薗田碩哉の遊び半分

集中治療室体験から詩ができた

 7月半ば、わが身にとんでもないことが起きた。救急車に乗って大学病院に担ぎ込まれたのである。中年のころから原因は不明だが、重症筋無力症という難病に取り付かれていた。神経の命令が筋肉に届くところで、自分自身が抗体を作って命令物質(アセチルコリン)の邪魔をするという、免疫異常の変な病気である。筋肉そのものは健全なのだが、命令が来なくて動かなくなり、まぶたが落ちてきたり呑み込みが悪くなったり、全体に疲れやすくなり、果ては呼吸器が動きにくくなって命に係わる深刻な病気である。とはいえ、これまでは症状が出ても瞼落ちぐらいで、それも永らく発症しなかったので、薬もいい加減になっていた。

 コロナ・ワクチンの2回目が済んだあたりから、首が落ちてきて歩くのが難儀になった。夜には発熱、息が苦しくなってゼイゼイし始めた。これは危ないと相模原の発熱外来に出向いてPCR検査をし、陰性が確認できたと思ったら、直ちに町の南にある北里大学病院に緊急搬送、集中治療室へ直行である。そこで酸素の供給機をセットされ、身体に6本の管が入って生命維持装置にハリツケとなる5日間を過ごした。

病室

 声も出せない、動くこともできない、まことに地獄の日々である…と書いて読者の同情を買いたいところだが、実は必ずしも地獄ではないのである。声は出ないが呼吸は楽になり、栄養は管から入って管から排泄されるので手間はかからないし、ウトウトしていると実にいろいろな妄想や幻覚が現れて、これが結構、面白い。天井を見上げると白いはずの壁にいろいろな映像が現れる。はじめは本当にベッドの上の天井がテレビ画面になっているのかと思ったくらいだ。周囲にある無機質の医療機器が突然クネクネ動き出して植物のように変身したりして見ていて飽きない。眼を閉じると、今度はフルカラーの風景の中をゴンドラに乗って音もなく動いていく自分がいる。

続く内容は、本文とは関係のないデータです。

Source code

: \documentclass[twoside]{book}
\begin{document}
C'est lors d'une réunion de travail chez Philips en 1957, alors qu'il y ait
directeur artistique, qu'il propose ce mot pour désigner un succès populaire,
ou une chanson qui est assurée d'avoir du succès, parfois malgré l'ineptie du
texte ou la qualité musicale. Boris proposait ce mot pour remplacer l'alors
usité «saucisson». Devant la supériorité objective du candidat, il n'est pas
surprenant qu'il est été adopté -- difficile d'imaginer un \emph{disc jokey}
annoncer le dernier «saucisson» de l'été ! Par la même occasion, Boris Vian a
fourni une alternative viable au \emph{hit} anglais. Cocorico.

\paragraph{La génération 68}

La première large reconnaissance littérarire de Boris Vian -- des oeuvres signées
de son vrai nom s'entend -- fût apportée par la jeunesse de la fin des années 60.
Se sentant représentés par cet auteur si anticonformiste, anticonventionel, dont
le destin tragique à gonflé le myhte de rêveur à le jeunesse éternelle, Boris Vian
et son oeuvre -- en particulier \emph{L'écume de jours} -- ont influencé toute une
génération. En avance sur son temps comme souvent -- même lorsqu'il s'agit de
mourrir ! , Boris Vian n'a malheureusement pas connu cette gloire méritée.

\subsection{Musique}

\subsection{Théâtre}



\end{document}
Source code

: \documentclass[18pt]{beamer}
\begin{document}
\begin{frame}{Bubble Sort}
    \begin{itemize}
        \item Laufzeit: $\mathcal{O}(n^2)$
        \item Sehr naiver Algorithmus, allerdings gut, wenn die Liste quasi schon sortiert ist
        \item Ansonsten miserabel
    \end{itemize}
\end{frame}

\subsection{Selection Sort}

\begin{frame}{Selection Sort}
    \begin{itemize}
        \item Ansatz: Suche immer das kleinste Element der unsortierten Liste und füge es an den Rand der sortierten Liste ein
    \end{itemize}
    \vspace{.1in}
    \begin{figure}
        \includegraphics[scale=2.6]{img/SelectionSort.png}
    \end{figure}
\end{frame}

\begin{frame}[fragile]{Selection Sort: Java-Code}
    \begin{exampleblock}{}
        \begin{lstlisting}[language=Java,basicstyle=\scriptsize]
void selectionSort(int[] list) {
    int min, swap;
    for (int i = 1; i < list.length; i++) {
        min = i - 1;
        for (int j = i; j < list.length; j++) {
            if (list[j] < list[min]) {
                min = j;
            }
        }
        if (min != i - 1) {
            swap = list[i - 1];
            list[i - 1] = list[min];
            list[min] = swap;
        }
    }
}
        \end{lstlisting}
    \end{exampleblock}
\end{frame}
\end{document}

人の姿は見えず、音のない静寂の世界だが、とても気持ちがいい。後で考えてみると臨死体験というのはこういうものなのかもしれないと思った。

 幻想は次第に静まって行ったが、今度は頭の中が妙に冴えわたり、さまざまなことが想念に浮かんできた。来し方行く末を思ったり、あれこれの人を思い出したり、そのうちいま取り組んでいる課題についてさまざまなアイデアも浮かんできた。肉体が不自由な分、脳みそはかえって解放されて、勝手に動いているらしい。脳みそは筋肉ではないから、無力に陥ることはない道理だ。すてきなアイデアを忘れてはもったいないので、紙とペンをもらって、わずかに動かせる手先で必死にメモを取った。あとで読み直してみると、これがなかなかいいことが書いてあるのである。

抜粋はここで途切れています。